+++ DATASET RECORDS +++

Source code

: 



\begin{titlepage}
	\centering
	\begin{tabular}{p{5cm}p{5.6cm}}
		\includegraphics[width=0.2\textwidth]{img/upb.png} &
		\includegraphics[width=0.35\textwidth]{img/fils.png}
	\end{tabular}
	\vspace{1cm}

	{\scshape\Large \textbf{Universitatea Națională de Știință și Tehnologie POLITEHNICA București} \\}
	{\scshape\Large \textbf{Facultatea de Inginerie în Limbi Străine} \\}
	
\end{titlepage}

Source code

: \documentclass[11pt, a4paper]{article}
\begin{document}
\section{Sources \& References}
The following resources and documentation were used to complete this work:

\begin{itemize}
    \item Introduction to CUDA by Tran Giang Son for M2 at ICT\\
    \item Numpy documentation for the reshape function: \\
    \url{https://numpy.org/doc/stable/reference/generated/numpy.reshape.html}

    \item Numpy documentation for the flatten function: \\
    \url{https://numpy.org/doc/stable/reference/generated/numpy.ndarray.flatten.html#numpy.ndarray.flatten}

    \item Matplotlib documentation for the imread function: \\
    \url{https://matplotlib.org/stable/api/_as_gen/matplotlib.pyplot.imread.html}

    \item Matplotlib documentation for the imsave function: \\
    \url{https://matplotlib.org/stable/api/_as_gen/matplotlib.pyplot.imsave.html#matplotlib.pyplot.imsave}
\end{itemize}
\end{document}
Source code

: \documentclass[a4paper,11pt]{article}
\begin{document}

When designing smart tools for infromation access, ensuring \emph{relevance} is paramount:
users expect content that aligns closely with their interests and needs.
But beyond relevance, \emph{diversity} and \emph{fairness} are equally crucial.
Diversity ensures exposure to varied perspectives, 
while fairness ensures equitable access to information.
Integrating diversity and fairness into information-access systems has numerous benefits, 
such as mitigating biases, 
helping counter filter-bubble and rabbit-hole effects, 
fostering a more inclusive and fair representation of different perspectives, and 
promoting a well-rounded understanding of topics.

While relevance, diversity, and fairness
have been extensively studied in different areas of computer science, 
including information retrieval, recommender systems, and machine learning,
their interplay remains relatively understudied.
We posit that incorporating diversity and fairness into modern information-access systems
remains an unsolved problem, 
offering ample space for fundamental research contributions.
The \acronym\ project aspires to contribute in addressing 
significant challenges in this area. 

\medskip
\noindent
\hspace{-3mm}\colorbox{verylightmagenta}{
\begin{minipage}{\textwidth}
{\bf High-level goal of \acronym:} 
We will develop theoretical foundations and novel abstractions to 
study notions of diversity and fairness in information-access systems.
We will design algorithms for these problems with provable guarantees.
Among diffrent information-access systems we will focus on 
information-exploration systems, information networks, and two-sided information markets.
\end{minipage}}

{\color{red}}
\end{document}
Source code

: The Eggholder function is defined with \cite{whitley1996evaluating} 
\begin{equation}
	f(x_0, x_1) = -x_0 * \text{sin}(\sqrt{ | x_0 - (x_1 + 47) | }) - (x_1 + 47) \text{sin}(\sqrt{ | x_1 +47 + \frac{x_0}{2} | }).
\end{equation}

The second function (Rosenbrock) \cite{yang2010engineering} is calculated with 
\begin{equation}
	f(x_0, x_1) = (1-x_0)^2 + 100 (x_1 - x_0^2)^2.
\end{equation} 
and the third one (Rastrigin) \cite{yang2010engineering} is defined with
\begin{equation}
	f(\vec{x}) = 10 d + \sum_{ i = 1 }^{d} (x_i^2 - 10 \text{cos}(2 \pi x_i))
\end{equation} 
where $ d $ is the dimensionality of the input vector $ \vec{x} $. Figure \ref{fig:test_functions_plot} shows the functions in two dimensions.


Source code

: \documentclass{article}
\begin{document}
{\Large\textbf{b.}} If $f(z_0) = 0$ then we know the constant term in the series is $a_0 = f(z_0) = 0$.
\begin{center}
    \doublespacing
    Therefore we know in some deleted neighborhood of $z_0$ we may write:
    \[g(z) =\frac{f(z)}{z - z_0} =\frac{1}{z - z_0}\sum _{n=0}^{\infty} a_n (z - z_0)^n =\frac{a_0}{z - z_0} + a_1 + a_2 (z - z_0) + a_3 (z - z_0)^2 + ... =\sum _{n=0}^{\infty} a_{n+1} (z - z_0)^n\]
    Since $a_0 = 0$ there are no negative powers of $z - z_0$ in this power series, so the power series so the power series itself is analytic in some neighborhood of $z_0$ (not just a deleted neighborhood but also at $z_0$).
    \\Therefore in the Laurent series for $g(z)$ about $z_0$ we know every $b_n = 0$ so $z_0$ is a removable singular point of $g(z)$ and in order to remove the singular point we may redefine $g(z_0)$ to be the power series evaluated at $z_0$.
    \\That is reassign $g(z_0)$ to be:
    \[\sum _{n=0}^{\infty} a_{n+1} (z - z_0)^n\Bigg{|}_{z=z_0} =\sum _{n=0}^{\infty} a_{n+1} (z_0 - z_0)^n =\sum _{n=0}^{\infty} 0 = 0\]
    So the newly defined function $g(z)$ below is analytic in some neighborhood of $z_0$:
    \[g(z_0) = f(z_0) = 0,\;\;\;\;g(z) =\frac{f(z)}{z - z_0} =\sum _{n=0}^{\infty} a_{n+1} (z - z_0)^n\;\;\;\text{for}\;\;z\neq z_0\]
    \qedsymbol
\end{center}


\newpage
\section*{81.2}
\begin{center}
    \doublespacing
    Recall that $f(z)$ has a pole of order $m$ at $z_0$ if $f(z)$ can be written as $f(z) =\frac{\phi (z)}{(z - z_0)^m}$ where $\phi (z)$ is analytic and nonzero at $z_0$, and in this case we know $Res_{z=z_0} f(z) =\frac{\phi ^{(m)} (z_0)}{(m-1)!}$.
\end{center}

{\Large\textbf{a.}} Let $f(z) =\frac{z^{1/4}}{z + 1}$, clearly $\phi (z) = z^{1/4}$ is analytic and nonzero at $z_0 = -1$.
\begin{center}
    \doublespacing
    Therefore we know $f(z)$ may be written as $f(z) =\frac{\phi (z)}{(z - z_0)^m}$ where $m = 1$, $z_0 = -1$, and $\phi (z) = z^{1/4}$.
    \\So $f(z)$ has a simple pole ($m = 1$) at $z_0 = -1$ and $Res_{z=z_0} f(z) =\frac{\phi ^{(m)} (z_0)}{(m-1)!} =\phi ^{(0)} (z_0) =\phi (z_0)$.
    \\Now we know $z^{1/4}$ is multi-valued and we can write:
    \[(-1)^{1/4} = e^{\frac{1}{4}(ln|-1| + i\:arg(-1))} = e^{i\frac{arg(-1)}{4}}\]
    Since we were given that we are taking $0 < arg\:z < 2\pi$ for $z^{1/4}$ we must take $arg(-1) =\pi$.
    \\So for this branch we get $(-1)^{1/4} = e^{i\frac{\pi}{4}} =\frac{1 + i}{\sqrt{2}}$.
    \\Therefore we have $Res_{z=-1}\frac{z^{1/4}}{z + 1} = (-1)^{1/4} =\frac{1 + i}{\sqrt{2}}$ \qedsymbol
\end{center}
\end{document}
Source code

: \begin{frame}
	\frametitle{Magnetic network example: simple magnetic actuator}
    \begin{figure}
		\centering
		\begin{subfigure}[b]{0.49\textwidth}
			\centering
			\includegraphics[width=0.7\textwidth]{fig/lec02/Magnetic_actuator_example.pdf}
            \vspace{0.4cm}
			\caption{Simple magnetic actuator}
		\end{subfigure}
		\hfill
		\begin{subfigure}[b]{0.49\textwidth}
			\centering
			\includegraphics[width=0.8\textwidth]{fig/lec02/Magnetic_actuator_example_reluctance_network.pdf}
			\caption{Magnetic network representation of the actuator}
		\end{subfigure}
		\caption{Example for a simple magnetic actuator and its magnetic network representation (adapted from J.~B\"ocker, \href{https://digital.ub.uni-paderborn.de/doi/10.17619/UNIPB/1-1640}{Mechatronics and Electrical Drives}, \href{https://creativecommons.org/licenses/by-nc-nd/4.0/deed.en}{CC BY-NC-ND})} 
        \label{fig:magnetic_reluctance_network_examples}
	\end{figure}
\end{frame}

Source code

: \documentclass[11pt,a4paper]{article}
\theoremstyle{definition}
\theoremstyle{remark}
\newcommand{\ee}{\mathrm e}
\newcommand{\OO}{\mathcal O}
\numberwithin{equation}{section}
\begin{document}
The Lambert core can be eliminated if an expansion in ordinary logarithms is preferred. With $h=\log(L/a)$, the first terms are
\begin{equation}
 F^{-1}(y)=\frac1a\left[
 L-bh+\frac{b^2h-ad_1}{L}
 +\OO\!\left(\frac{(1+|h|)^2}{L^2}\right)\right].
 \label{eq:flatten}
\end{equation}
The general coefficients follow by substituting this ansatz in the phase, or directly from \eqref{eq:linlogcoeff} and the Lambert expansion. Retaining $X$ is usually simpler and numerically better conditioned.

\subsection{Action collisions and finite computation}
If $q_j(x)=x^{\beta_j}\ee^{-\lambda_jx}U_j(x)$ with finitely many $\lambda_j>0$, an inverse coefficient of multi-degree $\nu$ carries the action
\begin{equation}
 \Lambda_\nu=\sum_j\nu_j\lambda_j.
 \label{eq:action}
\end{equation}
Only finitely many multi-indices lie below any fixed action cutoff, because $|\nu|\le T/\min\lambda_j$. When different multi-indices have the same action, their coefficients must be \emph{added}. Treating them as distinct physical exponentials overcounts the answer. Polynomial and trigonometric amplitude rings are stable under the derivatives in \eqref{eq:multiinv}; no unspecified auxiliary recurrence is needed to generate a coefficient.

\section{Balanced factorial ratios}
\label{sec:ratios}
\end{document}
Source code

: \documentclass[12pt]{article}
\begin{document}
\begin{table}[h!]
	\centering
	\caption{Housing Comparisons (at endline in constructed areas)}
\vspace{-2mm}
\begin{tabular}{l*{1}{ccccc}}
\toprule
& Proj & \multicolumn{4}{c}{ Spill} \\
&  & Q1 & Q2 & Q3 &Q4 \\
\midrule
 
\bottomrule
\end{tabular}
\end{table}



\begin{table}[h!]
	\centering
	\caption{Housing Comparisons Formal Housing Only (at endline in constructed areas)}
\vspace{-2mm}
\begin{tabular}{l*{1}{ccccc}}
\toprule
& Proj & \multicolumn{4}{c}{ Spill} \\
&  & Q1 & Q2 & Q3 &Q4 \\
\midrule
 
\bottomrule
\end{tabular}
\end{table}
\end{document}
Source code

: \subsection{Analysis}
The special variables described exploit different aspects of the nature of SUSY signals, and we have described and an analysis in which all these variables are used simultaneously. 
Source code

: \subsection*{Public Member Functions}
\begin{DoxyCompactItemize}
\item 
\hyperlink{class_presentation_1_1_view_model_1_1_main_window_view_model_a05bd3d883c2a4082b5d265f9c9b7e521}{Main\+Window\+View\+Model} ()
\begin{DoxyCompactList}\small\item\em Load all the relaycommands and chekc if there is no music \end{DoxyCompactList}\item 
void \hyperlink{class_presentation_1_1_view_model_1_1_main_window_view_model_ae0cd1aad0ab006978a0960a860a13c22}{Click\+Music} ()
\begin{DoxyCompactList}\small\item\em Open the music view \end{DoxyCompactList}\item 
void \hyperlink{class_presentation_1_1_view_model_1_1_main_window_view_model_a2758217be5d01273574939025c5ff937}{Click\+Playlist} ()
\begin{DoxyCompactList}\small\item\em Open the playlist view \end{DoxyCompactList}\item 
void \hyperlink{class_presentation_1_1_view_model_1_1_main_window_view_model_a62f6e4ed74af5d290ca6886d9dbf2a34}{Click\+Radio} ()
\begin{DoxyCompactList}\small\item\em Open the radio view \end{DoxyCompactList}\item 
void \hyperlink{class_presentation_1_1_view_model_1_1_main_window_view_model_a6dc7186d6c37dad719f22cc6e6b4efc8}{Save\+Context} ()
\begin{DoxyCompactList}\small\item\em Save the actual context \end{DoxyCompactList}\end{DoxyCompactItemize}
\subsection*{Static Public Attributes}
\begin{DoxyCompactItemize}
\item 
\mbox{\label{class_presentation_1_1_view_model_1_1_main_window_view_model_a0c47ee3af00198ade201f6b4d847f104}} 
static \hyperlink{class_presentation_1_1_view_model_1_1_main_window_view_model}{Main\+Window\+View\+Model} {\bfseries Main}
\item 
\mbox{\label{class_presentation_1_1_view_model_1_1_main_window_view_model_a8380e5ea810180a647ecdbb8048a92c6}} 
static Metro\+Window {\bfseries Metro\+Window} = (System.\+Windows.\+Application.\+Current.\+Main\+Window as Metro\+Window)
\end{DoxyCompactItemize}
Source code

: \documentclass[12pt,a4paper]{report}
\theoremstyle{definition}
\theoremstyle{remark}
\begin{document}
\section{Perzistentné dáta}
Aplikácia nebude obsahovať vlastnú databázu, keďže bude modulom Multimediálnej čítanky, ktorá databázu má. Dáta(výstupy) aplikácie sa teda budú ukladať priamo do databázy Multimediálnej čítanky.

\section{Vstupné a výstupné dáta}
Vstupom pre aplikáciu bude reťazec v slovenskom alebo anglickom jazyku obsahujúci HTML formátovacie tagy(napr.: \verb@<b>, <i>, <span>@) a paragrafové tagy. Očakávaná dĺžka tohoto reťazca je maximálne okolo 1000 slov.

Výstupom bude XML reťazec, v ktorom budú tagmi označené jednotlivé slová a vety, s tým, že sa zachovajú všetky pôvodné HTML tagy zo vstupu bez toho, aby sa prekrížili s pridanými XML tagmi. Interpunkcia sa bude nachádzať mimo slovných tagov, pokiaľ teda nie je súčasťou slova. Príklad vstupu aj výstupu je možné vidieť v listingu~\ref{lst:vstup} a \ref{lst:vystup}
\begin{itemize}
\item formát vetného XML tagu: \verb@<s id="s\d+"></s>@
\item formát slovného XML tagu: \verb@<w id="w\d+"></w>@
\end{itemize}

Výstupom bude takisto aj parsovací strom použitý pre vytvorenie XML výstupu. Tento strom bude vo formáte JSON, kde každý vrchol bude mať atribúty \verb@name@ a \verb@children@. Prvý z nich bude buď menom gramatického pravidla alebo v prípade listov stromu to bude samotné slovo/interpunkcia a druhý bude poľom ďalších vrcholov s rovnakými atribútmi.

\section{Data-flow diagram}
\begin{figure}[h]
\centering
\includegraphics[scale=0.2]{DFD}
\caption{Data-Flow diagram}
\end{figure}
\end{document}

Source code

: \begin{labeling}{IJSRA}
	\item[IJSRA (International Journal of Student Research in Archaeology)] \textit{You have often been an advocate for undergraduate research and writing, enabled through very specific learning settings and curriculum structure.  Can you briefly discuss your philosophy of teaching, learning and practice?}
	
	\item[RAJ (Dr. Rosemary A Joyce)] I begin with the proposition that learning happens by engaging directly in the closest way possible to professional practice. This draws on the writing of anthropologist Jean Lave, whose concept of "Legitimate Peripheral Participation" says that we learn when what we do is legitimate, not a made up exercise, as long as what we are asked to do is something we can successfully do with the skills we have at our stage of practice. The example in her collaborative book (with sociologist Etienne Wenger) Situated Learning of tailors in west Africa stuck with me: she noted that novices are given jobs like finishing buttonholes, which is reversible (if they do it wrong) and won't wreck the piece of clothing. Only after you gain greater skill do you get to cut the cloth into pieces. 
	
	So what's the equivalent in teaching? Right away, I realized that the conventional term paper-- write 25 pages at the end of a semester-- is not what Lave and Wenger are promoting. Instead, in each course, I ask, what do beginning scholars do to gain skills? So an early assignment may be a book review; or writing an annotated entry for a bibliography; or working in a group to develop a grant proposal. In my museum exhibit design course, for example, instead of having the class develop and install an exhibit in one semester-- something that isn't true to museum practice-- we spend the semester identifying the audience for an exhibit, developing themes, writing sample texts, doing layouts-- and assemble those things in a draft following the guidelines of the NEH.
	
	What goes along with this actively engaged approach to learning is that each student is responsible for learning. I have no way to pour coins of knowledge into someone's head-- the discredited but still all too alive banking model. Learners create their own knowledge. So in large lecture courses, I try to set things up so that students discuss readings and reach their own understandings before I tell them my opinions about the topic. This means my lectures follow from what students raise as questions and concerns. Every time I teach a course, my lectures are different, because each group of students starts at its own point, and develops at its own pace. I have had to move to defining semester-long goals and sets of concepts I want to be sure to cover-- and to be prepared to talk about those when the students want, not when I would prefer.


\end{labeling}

+++

▶ _EXERCISE_: Quote the records above from their first line through the line containing "while fairness ensures", both ends included.

▶ _FINISHED TASK_:
Source code

: 



\begin{titlepage}
	\centering
	\begin{tabular}{p{5cm}p{5.6cm}}
		\includegraphics[width=0.2\textwidth]{img/upb.png} &
		\includegraphics[width=0.35\textwidth]{img/fils.png}
	\end{tabular}
	\vspace{1cm}

	{\scshape\Large \textbf{Universitatea Națională de Știință și Tehnologie POLITEHNICA București} \\}
	{\scshape\Large \textbf{Facultatea de Inginerie în Limbi Străine} \\}
	
\end{titlepage}

Source code

: \documentclass[11pt, a4paper]{article}
\begin{document}
\section{Sources \& References}
The following resources and documentation were used to complete this work:

\begin{itemize}
    \item Introduction to CUDA by Tran Giang Son for M2 at ICT\\
    \item Numpy documentation for the reshape function: \\
    \url{https://numpy.org/doc/stable/reference/generated/numpy.reshape.html}

    \item Numpy documentation for the flatten function: \\
    \url{https://numpy.org/doc/stable/reference/generated/numpy.ndarray.flatten.html#numpy.ndarray.flatten}

    \item Matplotlib documentation for the imread function: \\
    \url{https://matplotlib.org/stable/api/_as_gen/matplotlib.pyplot.imread.html}

    \item Matplotlib documentation for the imsave function: \\
    \url{https://matplotlib.org/stable/api/_as_gen/matplotlib.pyplot.imsave.html#matplotlib.pyplot.imsave}
\end{itemize}
\end{document}
Source code

: \documentclass[a4paper,11pt]{article}
\begin{document}

When designing smart tools for infromation access, ensuring \emph{relevance} is paramount:
users expect content that aligns closely with their interests and needs.
But beyond relevance, \emph{diversity} and \emph{fairness} are equally crucial.
Diversity ensures exposure to varied perspectives, 
while fairness ensures equitable access to information.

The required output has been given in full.